Такая овнешненность не создает еще возможности и необходимости психологического анализа, не требует (более того, не допускает) проникновения в скрытое, интимное. Индивидуальной, частной жизни человека литература еще не знает – личность живет лишь постольку, поскольку ее жизнь известна и интересна для других: «Точка зрения на себя самого полностью совпадает с точкой зрения на него других... Он видит и знает в себе только то, что видят и знают в нем другие. Все, что может сказать о нем другой, автор, он может сказать о себе сам, и обратно. В нем нечего искать, нечего угадывать, его нельзя разоблачать, нельзя провоцировать: он весь вовне, в нем нет оболочки и ядра»[33].
В связи с этим возможности изображения внутреннего мира героев ограничивались очень строгими рамками. Нельзя сказать, что литература на этой стадии вовсе не касалась чувств, переживаний, но изображались они лишь постольку, поскольку проявлялись во внешних действиях, речах, изменениях в мимике и жестах. Все это наглядно видно и доступно любому наблюдателю. Поскольку же «внешний» человек предполагался равным «внутреннему», между явлениями духовного мира и их телесным, пластическим выражением установилась жесткая однозначная связь. В подобной эстетической системе возможен лишь один способ выражения каждого данного чувства, характер проявления эмоций становится обязательным, стереотипным, ритуальным. Об индивидуальном, характерном именно для данного героя выражении чувства еще нет речи. Традиционные, повторяющиеся формулы, обозначающие эмоциональное состояние героя, указывают именно на однозначную связь переживания с его внешним выражением и подчеркивают ритуальный, стереотипный характер этого выражения. Так, например, для выражения (или, скорее, обозначения) печали в русских сказках и былинах почти повсеместно употребляется формула «Стал он невесел, буйну голову повесил».

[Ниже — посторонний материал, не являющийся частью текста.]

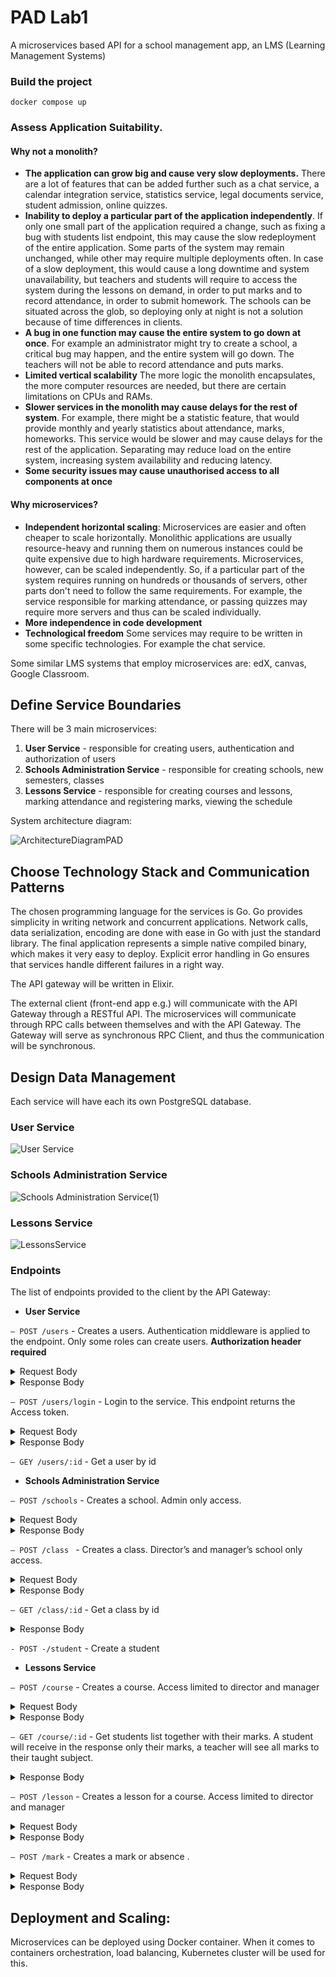 # PAD Lab1
A microservices based API for a school management app, an LMS (Learning Management Systems)

### Build the project

`docker compose up`

### Assess Application Suitability. 

#### Why not a monolith?

* **The application can grow big and cause very slow deployments.** There are a lot of features that 
can be added further such as a chat service, a calendar integration service, statistics service,
legal documents service, student admission, online quizzes.
* **Inability to deploy a particular part of the application independently**. If only one small part of the
application required a change, such as fixing a bug with students list endpoint, this may cause the slow redeployment
of the entire application. Some parts of the system may remain unchanged, while other may require multiple deployments
often. In case of a slow deployment, this would cause a long downtime and system unavailability, but teachers and 
students will require to access the system during the lessons on demand, in order to put marks and to record
attendance, in order to submit homework. The schools can be situated across the glob, so deploying only at night 
is not a solution because of time differences in clients.
* **A bug in one function may cause the entire system to go down at once**. For example an administrator might try
to create a school, a critical bug may happen, and the entire system will go down. The teachers will not be able
to record attendance and puts marks.
* **Limited vertical scalability** The more logic the monolith encapsulates, the more computer resources are needed,
but there are certain limitations on CPUs and RAMs.
* **Slower services in the monolith may cause delays for the rest of system**. For example, there might be a 
statistic feature, that would provide monthly and yearly statistics about attendance, marks, homeworks. This service
would be slower and may cause delays for the rest of the application. Separating may reduce load on the
entire system, increasing system availability and reducing latency.
* **Some security issues may cause unauthorised access to all components at once**

#### Why microservices?

* **Independent horizontal scaling**: Microservices are easier and often cheaper to scale horizontally. Monolithic
applications are usually resource-heavy and running them on numerous instances could be
quite expensive due to high hardware requirements. Microservices, however, can be scaled
independently. So, if a particular part of the system requires running on hundreds or thousands
of servers, other parts don't need to follow the same requirements. For example, the service responsible for
marking attendance, or passing quizzes may require more servers and thus can be scaled individually.
* **More independence in code development**
* **Technological freedom** Some services may require to be written in some specific technologies. For example the 
chat service.

Some similar LMS systems that employ microservices are: edX, canvas, Google Classroom.

## Define Service Boundaries

There will be 3 main microservices:
1. **User Service** - responsible for creating users, authentication and authorization of users
2. **Schools Administration Service** - responsible for creating schools, new semesters, classes
3. **Lessons Service** - responsible for creating courses and lessons, marking attendance and registering marks, 
viewing the schedule

System architecture diagram: 

![ArchitectureDiagramPAD](https://github.com/EliriaT/school-api/assets/67596753/d2e82d48-7f50-4986-8158-b4b9b7adbb8e)


## Choose Technology Stack and Communication Patterns

The chosen programming language for the services is Go. Go provides simplicity in writing network and concurrent applications. 
Network calls, data serialization, encoding are done with ease in Go with just the standard library.
The final application represents a simple native compiled binary, which makes it very easy to deploy.
Explicit error handling in Go ensures that services handle different failures in a right way.

The API gateway will be written in Elixir.

The external client (front-end app e.g.) will communicate with the API Gateway
through a RESTful API. The microservices will communicate through RPC calls between themselves and with the API Gateway.
The Gateway will serve as synchronous RPC Client, and thus the communication will be synchronous.

## Design Data Management

Each service will have each its own PostgreSQL database.

### **User Service**

![User Service](https://github.com/EliriaT/school-api/assets/67596753/18a114f9-f38b-474f-b8f3-cfd8f82b4171)

### **Schools Administration Service**

![Schools Administration Service(1)](https://github.com/EliriaT/school-api/assets/67596753/c738bd33-63a6-44a6-a2a6-1e70ca48e916)


### **Lessons Service**

![LessonsService](https://github.com/EliriaT/school-api/assets/67596753/e44665b9-afac-4775-91ea-4b640b8c4d24)

### **Endpoints**

The list of endpoints provided to the client by the API Gateway:

* **User Service**

`– POST /users` - Creates a users. Authentication middleware is applied to the endpoint. Only some roles can
create users. **Authorization header required**

<details>
           <summary>Request Body</summary>
          
```
{
    "email" : "irinatiora7@gmail.com",
    "lastName" : "Tiora",
    "firstName": "Irina",
    "school_id":1,
    "role_id":2,
    "class_id":0
}
```

</details>

<details>
           <summary>Response Body</summary>

```
{
    "id": 2,
    "email": "irinatiora7@gmail.com",
    "lastName": "Tiora",
    "firstName": "Irina",
    "school_id": 1,
    "role_id": 2
}
```
</details>

`– POST /users/login` -  Login to the service. This endpoint returns the Access token.

<details>
           <summary>Request Body</summary>

```
{
    "email":"irinaAdmin@gmail.com",
    "password" :"1234567"
}
```

</details>

<details>
           <summary>Response Body</summary>

```
{
    "token" : "v4.local.5Y91o9Gpgi56F7T3HPZO9RWPsDfDUdnD_N9A2flYzFTqWFlNZRXJVciENq1giChiQZm1lvayZIKIkxJPnwcWd_qoZBra4n1FvdoeabLtKDTmzteM9D4GJ1JSGvKR2WwH2Oyx6YK1_2IIrUyQiT1-Q3akC-epFaengnm7d30-Lar9fwSbfAK3FtL-EZsYF_yKDY5-JH6Ljw6sL0j689OqBKgdU1J9zbheJhv88KSbC34mlXSVMeyYRK8wJt_dV2d2ebQ8i5_Qdm8OapQHzLG8UMnaNnMiwnCkP1lSqecT2PiEkGuDth41WrUou-YMVAljHT64YmvpPQe7CYEMPRl9Z0FD79sbKFLcVQXlVNo-zDnYQ56enr9QIDbZlkOfS_ef-Rcdv67x6E1uJeLk9Hff4GdlbDCLfAmXaw",
}
```
</details>

`– GEY /users/:id` - Get a user by id

* **Schools Administration Service**

`– POST /schools` - Creates a school. Admin only access. 

<details>
           <summary>Request Body</summary>

```
{
    "name" :  "I.P.L.T. Mihai Viteazu"
}
```

</details>

<details>
           <summary>Response Body</summary>

```
{
    "id": 3,
    "name": "I.P.L.T. Mihai Viteazu",
}
```
</details>


`– POST /class ` -  Creates a class. Director’s and manager’s school only access. 

<details>
           <summary>Request Body</summary>

```
{
    "name" :  "Clasa 6",
    "head_teacher": 2
}
```

</details>

<details>
           <summary>Response Body</summary>

```
{
    "id": 1,
    "name": "Clasa 6",
    "head_teacher": 2,
    "school_id": 4,
}
```
</details>

`– GET /class/:id` -  Get a class by id

<details>
           <summary>Response Body</summary>

```
[
    {
        "id": 1,
        "name": "Clasa 6",
        "head_teacher": 3,
        "school_id": 4,
        "head_teacher_name": "Noroc Viorel",
    }
]
```
</details>

`- POST -/student` - Create a student

* **Lessons Service**

`– POST /course` - Creates a course. Access limited to director and manager

<details>
           <summary>Request Body</summary>

```
{
    "name":"Matematica",
    "teacher_id":3,
    "semester_id":1,
    "class_id":1
}
```

</details>

<details>
           <summary>Response Body</summary>

```
{
    "id": 2,
    "name": "Matematica",
    "teacher_id": 3,
    "semester_id": 1,
    "class_id": 1,
}
```
</details>

`– GET /course/:id` - Get students list together with their marks. A student will receive in the response only their
marks, a teacher will see all marks to their taught subject.

<details>
           <summary>Response Body</summary>

```
{
    "id": 2,
    "course_name": "Matematica",
    "teacher_id": 3,
    "semester_id": 1,
    "class_id": 1,
    "dates": ["2023-09-27T17:04:49.9149Z"],
    "marks": [
        "mark_id" : 2,
        "course_id": 3,
        "mark_date": "2023-09-27T17:04:49.9149Z",
        "is_absent": false,
        "mark": 7,
        "student_id": 3,
    ]
}
```
</details>

`– POST /lesson` -  Creates a lesson for a course. Access limited to director and manager

<details>
           <summary>Request Body</summary>

```
{
    "name":"Matematica",
    "course_id":2,
    "start_hour":"9:00",
    "end_hour":"9:45",
    "week_day":"Tuesday",
    "classroom":"35"
}
```

</details>

<details>
           <summary>Response Body</summary>

```
{
    "id":3,
    "name":"Matematica",
    "course_id":2,
    "start_hour":"9:00",
    "end_hour":"9:45",
    "week_day":"Tuesday",
    "classroom":"35"
}
```
</details>

`– POST /mark` - Creates a mark or absence .

<details>
           <summary>Request Body</summary>

```
{
    "course_id":12,
    "mark_date":"2022-10-26T00:00:00Z",
    "is_absent":true,
    "mark":0,
    "student_id":7
}
```

</details>

<details>
           <summary>Response Body</summary>

```
{
    "id":1,
    "course_id":12,
    "mark_date":"2022-10-26T00:00:00Z",
    "is_absent":true,
    "mark":0,
    "student_id":7
}
```
</details>

## Deployment and Scaling:
Microservices can be deployed using Docker container. When it comes to containers orchestration, load balancing, 
Kubernetes cluster will be used for this.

Но не только внешнее выражение различных эмоциональных состояний оказывалось в этой художественной системе стереотипным и однозначным. То же самое можно сказать и о самой сути человеческих переживаний. До определенного периода литература вообще знает только одно состояние горя, одно состояние радости и т.п.; не только по внешнему выражению, но и по содержанию эмоции одного персонажа ничем не отличаются от эмоций другого. Приам испытывает точно такое же горе, как и Агамемнон, Добрыня торжествует победу точно так же, как и Вольга. В связи с этим и само количество эмоциональных состояний, которые изображаются в литературе, весьма ограниченно; кроме того, нет еще градации одного и того же чувства, т.е. более или менее сильного горя, радости и т.п. Каждое чувство берется в максимально развитом состоянии: если радость, то сильная, если скорбь, то великая. Во многом такая особенность изображения эмоциональных состояний связана опять-таки с «овнешненностью» человека, ибо индивидуализации чувства невозможно достичь, наблюдая лишь его внешние проявления, да еще если они несут на себе сильный отпечаток ритуального, стереотипного поведения. Для того чтобы в художественном мышлении могло возникнуть представление о разных вариантах радости, горя и т.п., необходимо было обособление внешнего бытия от внутреннего и целенаправленный анализ последнего.